La MISL, une idée américaine

Nous sommes en 1977. La NASL, la première division, s’adapte petit à petit au public américain qui commence à être séduit dans de nombreux marchés aux Etats-Unis et pas seulement au public d’émigrés européens ou sud-américains. Les foules se pressent pour voir les plus grandes stars qui sont, en retour, fascinées par les Etats-Unis des années 70. La planche à billet tourne à plein régime et peu se doutent que la ligue s’arrêterait en 1984, alors qu’elle est portée par des franchises à succès comme le New York Cosmos, les Los Angeles Aztecs ou les Minnesota Kicks.
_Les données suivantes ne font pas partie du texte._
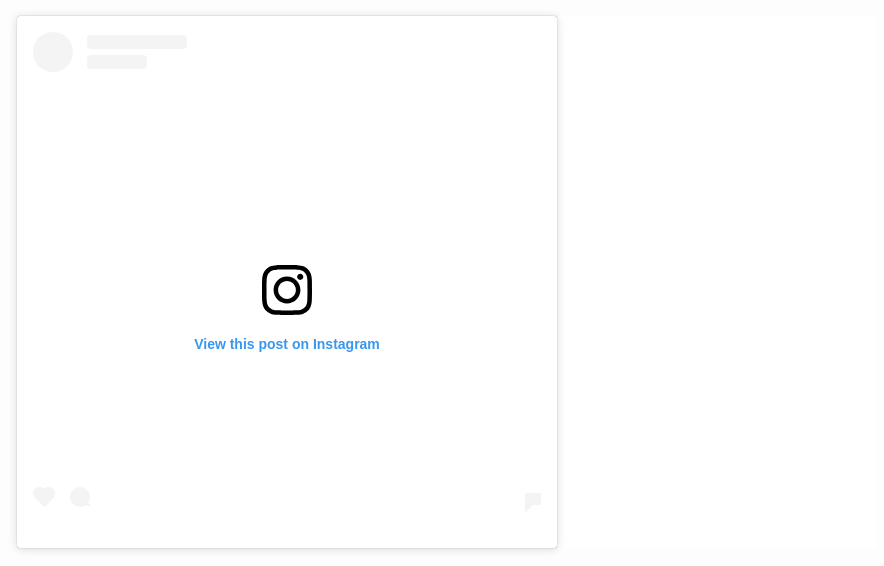   <blockquote class="instagram-media" data-instgrm-captioned data-instgrm-permalink="https://www.instagram.com/p/BoqLAtIFMfJ/?utm_source=ig_embed&amp;utm_medium=loading" data-instgrm-version="12" style=" background:#FFF; border:0; border-radius:3px; box-shadow:0 0 1px 0 rgba(0,0,0,0.5),0 1px 10px 0 rgba(0,0,0,0.15); margin: 1px; max-width:540px; min-width:326px; padding:0; width:99.375%; width:-webkit-calc(100% - 2px); width:calc(100% - 2px);"><div style="padding:16px;"> <a href="https://www.instagram.com/p/BoqLAtIFMfJ/?utm_source=ig_embed&amp;utm_medium=loading" style=" background:#FFFFFF; line-height:0; padding:0 0; text-align:center; text-decoration:none; width:100%;" target="_blank"> <div style=" display: flex; flex-direction: row; align-items: center;"> <div style="background-color: #F4F4F4; border-radius: 50%; flex-grow: 0; height: 40px; margin-right: 14px; width: 40px;"></div> <div style="display: flex; flex-direction: column; flex-grow: 1; justify-content: center;"> <div style=" background-color: #F4F4F4; border-radius: 4px; flex-grow: 0; height: 14px; margin-bottom: 6px; width: 100px;"></div> <div style=" background-color: #F4F4F4; border-radius: 4px; flex-grow: 0; height: 14px; width: 60px;"></div></div></div><div style="padding: 19% 0;"></div><div style="display:block; height:50px; margin:0 auto 12px; width:50px;"><svg width="50px" height="50px" viewBox="0 0 60 60" version="1.1" xmlns="https://www.w3.org/2000/svg" xmlns:xlink="https://www.w3.org/1999/xlink"><g stroke="none" stroke-width="1" fill="none" fill-rule="evenodd"><g transform="translate(-511.000000, -20.000000)" fill="#000000"><g><path d="M556.869,30.41 C554.814,30.41 553.148,32.076 553.148,34.131 C553.148,36.186 554.814,37.852 556.869,37.852 C558.924,37.852 560.59,36.186 560.59,34.131 C560.59,32.076 558.924,30.41 556.869,30.41 M541,60.657 C535.114,60.657 530.342,55.887 530.342,50 C530.342,44.114 535.114,39.342 541,39.342 C546.887,39.342 551.658,44.114 551.658,50 C551.658,55.887 546.887,60.657 541,60.657 M541,33.886 C532.1,33.886 524.886,41.1 524.886,50 C524.886,58.899 532.1,66.113 541,66.113 C549.9,66.113 557.115,58.899 557.115,50 C557.115,41.1 549.9,33.886 541,33.886 M565.378,62.101 C565.244,65.022 564.756,66.606 564.346,67.663 C563.803,69.06 563.154,70.057 562.106,71.106 C561.058,72.155 560.06,72.803 558.662,73.347 C557.607,73.757 556.021,74.244 553.102,74.378 C549.944,74.521 548.997,74.552 541,74.552 C533.003,74.552 532.056,74.521 528.898,74.378 C525.979,74.244 524.393,73.757 523.338,73.347 C521.94,72.803 520.942,72.155 519.894,71.106 C518.846,70.057 518.197,69.06 517.654,67.663 C517.244,66.606 516.755,65.022 516.623,62.101 C516.479,58.943 516.448,57.996 516.448,50 C516.448,42.003 516.479,41.056 516.623,37.899 C516.755,34.978 517.244,33.391 517.654,32.338 C518.197,30.938 518.846,29.942 519.894,28.894 C520.942,27.846 521.94,27.196 523.338,26.654 C524.393,26.244 525.979,25.756 528.898,25.623 C532.057,25.479 533.004,25.448 541,25.448 C548.997,25.448 549.943,25.479 553.102,25.623 C556.021,25.756 557.607,26.244 558.662,26.654 C560.06,27.196 561.058,27.846 562.106,28.894 C563.154,29.942 563.803,30.938 564.346,32.338 C564.756,33.391 565.244,34.978 565.378,37.899 C565.522,41.056 565.552,42.003 565.552,50 C565.552,57.996 565.522,58.943 565.378,62.101 M570.82,37.631 C570.674,34.438 570.167,32.258 569.425,30.349 C568.659,28.377 567.633,26.702 565.965,25.035 C564.297,23.368 562.623,22.342 560.652,21.575 C558.743,20.834 556.562,20.326 553.369,20.18 C550.169,20.033 549.148,20 541,20 C532.853,20 531.831,20.033 528.631,20.18 C525.438,20.326 523.257,20.834 521.349,21.575 C519.376,22.342 517.703,23.368 516.035,25.035 C514.368,26.702 513.342,28.377 512.574,30.349 C511.834,32.258 511.326,34.438 511.181,37.631 C511.035,40.831 511,41.851 511,50 C511,58.147 511.035,59.17 511.181,62.369 C511.326,65.562 511.834,67.743 512.574,69.651 C513.342,71.625 514.368,73.296 516.035,74.965 C517.703,76.634 519.376,77.658 521.349,78.425 C523.257,79.167 525.438,79.673 528.631,79.82 C531.831,79.965 532.853,80.001 541,80.001 C549.148,80.001 550.169,79.965 553.369,79.82 C556.562,79.673 558.743,79.167 560.652,78.425 C562.623,77.658 564.297,76.634 565.965,74.965 C567.633,73.296 568.659,71.625 569.425,69.651 C570.167,67.743 570.674,65.562 570.82,62.369 C570.966,59.17 571,58.147 571,50 C571,41.851 570.966,40.831 570.82,37.631"></path></g></g></g></svg></div><div style="padding-top: 8px;"> <div style=" color:#3897f0; font-family:Arial,sans-serif; font-size:14px; font-style:normal; font-weight:550; line-height:18px;"> View this post on Instagram</div></div><div style="padding: 12.5% 0;"></div> <div style="display: flex; flex-direction: row; margin-bottom: 14px; align-items: center;"><div> <div style="background-color: #F4F4F4; border-radius: 50%; height: 12.5px; width: 12.5px; transform: translateX(0px) translateY(7px);"></div> <div style="background-color: #F4F4F4; height: 12.5px; transform: rotate(-45deg) translateX(3px) translateY(1px); width: 12.5px; flex-grow: 0; margin-right: 14px; margin-left: 2px;"></div> <div style="background-color: #F4F4F4; border-radius: 50%; height: 12.5px; width: 12.5px; transform: translateX(9px) translateY(-18px);"></div></div><div style="margin-left: 8px;"> <div style=" background-color: #F4F4F4; border-radius: 50%; flex-grow: 0; height: 20px; width: 20px;"></div> <div style=" width: 0; height: 0; border-top: 2px solid transparent; border-left: 6px solid #f4f4f4; border-bottom: 2px solid transparent; transform: translateX(16px) translateY(-4px) rotate(30deg)"></div></div><div style="margin-left: auto;"> <div style=" width: 0px; border-top: 8px solid #F4F4F4; border-right: 8px solid transparent; transform: translateY(16px);"></div> <div style=" background-color: #F4F4F4; flex-grow: 0; height: 12px; width: 16px; transform: translateY(-4px);"></div>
Seulement, les saisons sont brèves et se terminent au début de l’automne, la faute à un dur climat hivernal. Deux Américains, Ed Tepper et Earl Foreman, comptent bien exploiter ce trou dans le calendrier grâce à un sport quelque peu différent, l’indoor soccer. Joué sur un terrain de hockey recouvert d’une fausse pelouse, il est possible d’y jouer pendant les mois les plus froids, avec des règles (comme nous le verrons dans un instant) qui permettent plus de spectacle. Les joueurs sont disponibles pendant les mois d’hiver et ont envie de jouer toute l’année, l’opportunité est donc trop belle pour être un échec. Les deux hommes fondent la Major Indoor Soccer League (MISL) en 1977 et pour la première saison de 1978-79, six équipes sont sur la ligne de départ.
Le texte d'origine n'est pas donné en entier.